Work instructions: Restate word for word the lines of the entries below, starting with the line that holds "кроме пулов, автоматического" and ending with the line that holds "[Как потребители используют", and no others.

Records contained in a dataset
————
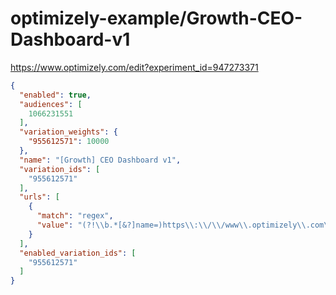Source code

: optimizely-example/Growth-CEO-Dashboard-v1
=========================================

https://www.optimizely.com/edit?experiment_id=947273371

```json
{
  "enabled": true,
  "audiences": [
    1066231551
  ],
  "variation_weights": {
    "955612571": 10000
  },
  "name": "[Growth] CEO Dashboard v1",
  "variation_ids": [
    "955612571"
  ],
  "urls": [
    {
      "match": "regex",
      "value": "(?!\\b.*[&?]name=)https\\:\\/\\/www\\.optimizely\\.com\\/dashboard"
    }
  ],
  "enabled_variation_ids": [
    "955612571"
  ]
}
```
————
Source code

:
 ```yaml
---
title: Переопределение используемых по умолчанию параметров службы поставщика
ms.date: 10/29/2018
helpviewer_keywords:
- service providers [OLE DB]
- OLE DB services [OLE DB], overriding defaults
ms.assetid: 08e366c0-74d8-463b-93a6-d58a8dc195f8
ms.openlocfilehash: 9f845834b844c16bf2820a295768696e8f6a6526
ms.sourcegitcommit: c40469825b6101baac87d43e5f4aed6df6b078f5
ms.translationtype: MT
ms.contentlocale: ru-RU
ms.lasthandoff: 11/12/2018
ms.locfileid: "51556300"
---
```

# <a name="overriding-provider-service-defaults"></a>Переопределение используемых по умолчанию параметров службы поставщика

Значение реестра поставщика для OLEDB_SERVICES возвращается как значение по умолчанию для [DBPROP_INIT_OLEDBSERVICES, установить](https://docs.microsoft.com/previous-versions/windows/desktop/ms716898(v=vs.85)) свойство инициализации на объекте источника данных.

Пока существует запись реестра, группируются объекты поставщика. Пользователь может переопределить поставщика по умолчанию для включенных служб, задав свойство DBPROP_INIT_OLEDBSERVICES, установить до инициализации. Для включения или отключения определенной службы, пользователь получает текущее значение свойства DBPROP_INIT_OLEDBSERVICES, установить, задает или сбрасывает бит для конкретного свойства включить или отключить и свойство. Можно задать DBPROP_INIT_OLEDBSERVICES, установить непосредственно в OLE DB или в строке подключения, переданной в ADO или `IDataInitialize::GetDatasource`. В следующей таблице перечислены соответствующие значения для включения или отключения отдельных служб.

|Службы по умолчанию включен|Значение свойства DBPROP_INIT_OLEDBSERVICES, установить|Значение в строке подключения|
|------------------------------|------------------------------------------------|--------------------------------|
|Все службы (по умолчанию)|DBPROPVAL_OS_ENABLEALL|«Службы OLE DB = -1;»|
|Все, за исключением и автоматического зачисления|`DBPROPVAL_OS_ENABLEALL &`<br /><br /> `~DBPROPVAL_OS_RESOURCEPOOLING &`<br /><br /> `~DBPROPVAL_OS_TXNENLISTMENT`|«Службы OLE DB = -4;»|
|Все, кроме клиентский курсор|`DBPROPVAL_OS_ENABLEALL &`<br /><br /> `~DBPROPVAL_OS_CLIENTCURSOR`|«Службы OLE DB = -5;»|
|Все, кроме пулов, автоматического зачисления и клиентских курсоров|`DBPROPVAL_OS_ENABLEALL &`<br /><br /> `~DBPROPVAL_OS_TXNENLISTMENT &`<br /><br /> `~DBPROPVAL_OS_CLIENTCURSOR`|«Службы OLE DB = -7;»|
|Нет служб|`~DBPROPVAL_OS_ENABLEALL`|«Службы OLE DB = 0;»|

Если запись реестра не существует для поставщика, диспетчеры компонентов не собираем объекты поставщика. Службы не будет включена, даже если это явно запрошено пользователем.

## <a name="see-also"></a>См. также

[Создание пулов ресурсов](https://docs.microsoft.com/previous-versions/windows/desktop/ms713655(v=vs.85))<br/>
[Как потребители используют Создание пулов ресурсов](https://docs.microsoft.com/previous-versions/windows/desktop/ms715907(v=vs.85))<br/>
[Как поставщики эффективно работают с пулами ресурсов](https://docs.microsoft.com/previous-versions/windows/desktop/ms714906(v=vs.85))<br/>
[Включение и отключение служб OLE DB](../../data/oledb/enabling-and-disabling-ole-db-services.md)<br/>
————
Response to the exercise:
|Все, кроме пулов, автоматического зачисления и клиентских курсоров|`DBPROPVAL_OS_ENABLEALL &`<br /><br /> `~DBPROPVAL_OS_TXNENLISTMENT &`<br /><br /> `~DBPROPVAL_OS_CLIENTCURSOR`|«Службы OLE DB = -7;»|
|Нет служб|`~DBPROPVAL_OS_ENABLEALL`|«Службы OLE DB = 0;»|

Если запись реестра не существует для поставщика, диспетчеры компонентов не собираем объекты поставщика. Службы не будет включена, даже если это явно запрошено пользователем.

## <a name="see-also"></a>См. также

[Создание пулов ресурсов](https://docs.microsoft.com/previous-versions/windows/desktop/ms713655(v=vs.85))<br/>
[Как потребители используют Создание пулов ресурсов](https://docs.microsoft.com/previous-versions/windows/desktop/ms715907(v=vs.85))<br/>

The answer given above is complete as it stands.